Le parcours d’Emily Loizeau est très particulier. Née d’un père français et d’une mère anglaise, elle est la petite-fille de la comédienne britannique Peggy Ashcroft (qui reçut l’Oscar pour le film « La route des Indes » de David Lean en 1985). Elle a commencé des études de piano à l’âge de 5 ans et a tâté du théâtre durant quelques années. Mais elle choisira finalement de se consacrer exclusivement à la chanson. Elle avouera plus tard que Julien Clerc est l’artiste qui a renforcé son goût pour la musique. Ses autres influences majeures sont multiples : Georges Brassens, Bob Dylan, les Beatles, Tom Waits, Lou Reed, Nina Simone, Randy Newman pour ne citer que ceux-là… 

En 2009, paraît « Pays sauvage » enregistré entre l’Ardèche où elle décide de s’installer durant quelques années et l’île de la Réunion. Mais surtout, cet album, où sont invités de nombreux artistes comme Thomas Fersen, Olivia Ruiz, Jeanne Cherhal, ou encore Nina Morato, est à l’image de ses désirs de collaborations et d’expériences multiples auxquels nous habituera souvent Emily Loizeau au fil des ans. 

Elle compose pour le cinéma en signant la bande originale du film de Pierre-François Martin-Laval, « King Guillaume » ; elle participe également à la bande sonore du film « Gainsbourg, vie héroïque » ; elle écrit deux chansons pour la pièce « Aristophane » mise en scène par Alfredo Arias à la Comédie-Française. 

Emily Loizeau est aussi une des six chanteuses du collectif  Les Françoise, une création qui fut présentée au Printemps de Bourges en 2010, aux côtés de Camille, La Grande Sophie, Jeanne Cherhal, Olivia Ruiz, et Rosemary Standley (du groupe Moriarty). 

On ne compte plus ses reprises, à l’occasion d’albums hommages rendus à Brassens, à Polnareff, à Lou Reed ou ses duos avec Franck Monnet, Andrew Bird, Renan Luce et avec Mathias Malzieu (de Dionysos) qui a d’ailleurs une très jolie formule à son endroit : « J’ai toujours eu l’impression qu’elle était les ailes d’un piano »… 

En 2019, Emily Loizeau est de nouveau sous les feux de l’actualité, à double titre, en qualité d’artiste et en tant que citoyenne engagée… 

Elle a décidé de soutenir l’appel « Nous voulons des coquelicots » qui vise à interdire tous les pesticides de synthèse dont la pétition a déjà recueilli plus de 536 000 signataires. Cette association a été créée à l’été 2018 par un groupe de bénévoles qui a pour président le journaliste de Charlie Hebdo, Fabrice Nicolino. 

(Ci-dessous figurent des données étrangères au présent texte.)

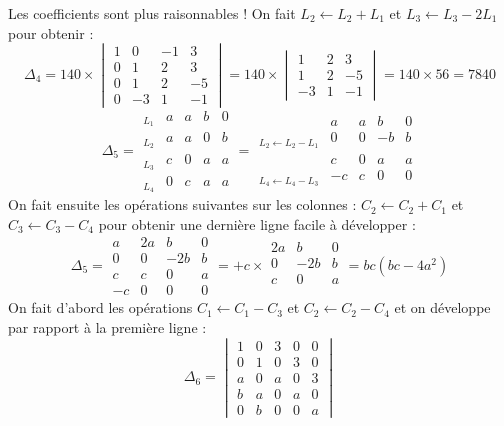 {{Les coefficients sont plus raisonnables !
On fait $L_2\leftarrow L_2+L_1$ et $L_3\leftarrow L_3-2L_1$
pour obtenir :
$$\Delta_4 = 140 \times 
\begin{vmatrix}
1 & 0 & -1 & 3 \\ 0 & 1 & 2 & 3 \\ 0 & 1 & 2 & -5 \\ 0 & -3 & 1 & -1
\end{vmatrix}
=140 \times \begin{vmatrix}
 1 & 2 & 3 \\  1 & 2 & -5 \\ -3 & 1 & -1
\end{vmatrix}
= 140 \times 56 = 7840$$
$$\Delta_5 =\begin{array}{l|cccc|} 
_{L_1} &a&a&b&0 \\ _{L_2} & a&a&0&b \\ _{L_3} & c&0&a&a \\ _{L_4} &0&c&a&a
\end{array}
= \begin{array}{l|cccc|} 
 &a&a&b&0 \\ _{L_2\leftarrow L_2-L_1} & 0&0&-b&b \\  & c&0&a&a \\ _{L_4\leftarrow L_4-L_3} & -c&c&0&0
\end{array}
$$
On fait ensuite les opérations suivantes sur les colonnes :
$C_2 \leftarrow C_2+C_1$ et $C_3 \leftarrow C_3-C_4$ pour obtenir 
une dernière ligne facile à développer :
$$\Delta_5 
= \begin{array}{|cccc|} 
 a&2a&b&0 \\ 0&0&-2b&b \\  c&c&0&a \\ -c&0&0&0
\end{array}
= +c \times \begin{array}{|ccc|} 
 2a&b&0 \\ 0&-2b&b \\  c&0&a \\
 \end{array} = bc(bc-4a^2)
$$
On fait d'abord les opérations $C_1 \leftarrow C_1-C_3$ et $C_2 \leftarrow C_2-C_4$
et on développe par rapport à la première ligne :
$$\Delta_6 = \begin{vmatrix}
1&0&3&0&0 \\ 0&1&0&3&0 \\ a&0&a&0&3 \\ b&a&0&a&0 \\ 0&b&0&0&a  
\end{vmatrix}
$$}}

Pour élargir la mobilisation, Emily Loizeau a offert une chanson porteuse d’espoir, un hymne symbolique pour le mouvement, intitulé « Viens avec moi, mon vieux pays ». Le clip de la chanson a été réalisé par Cyril Dion, coréalisateur du film « Demain » et fondateur du mouvement Colibris. 

Tous les bénéfices des ventes de la chanson « Viens avec moi, mon vieux pays » sont reversés à l’association « Nous voulons des coquelicots ».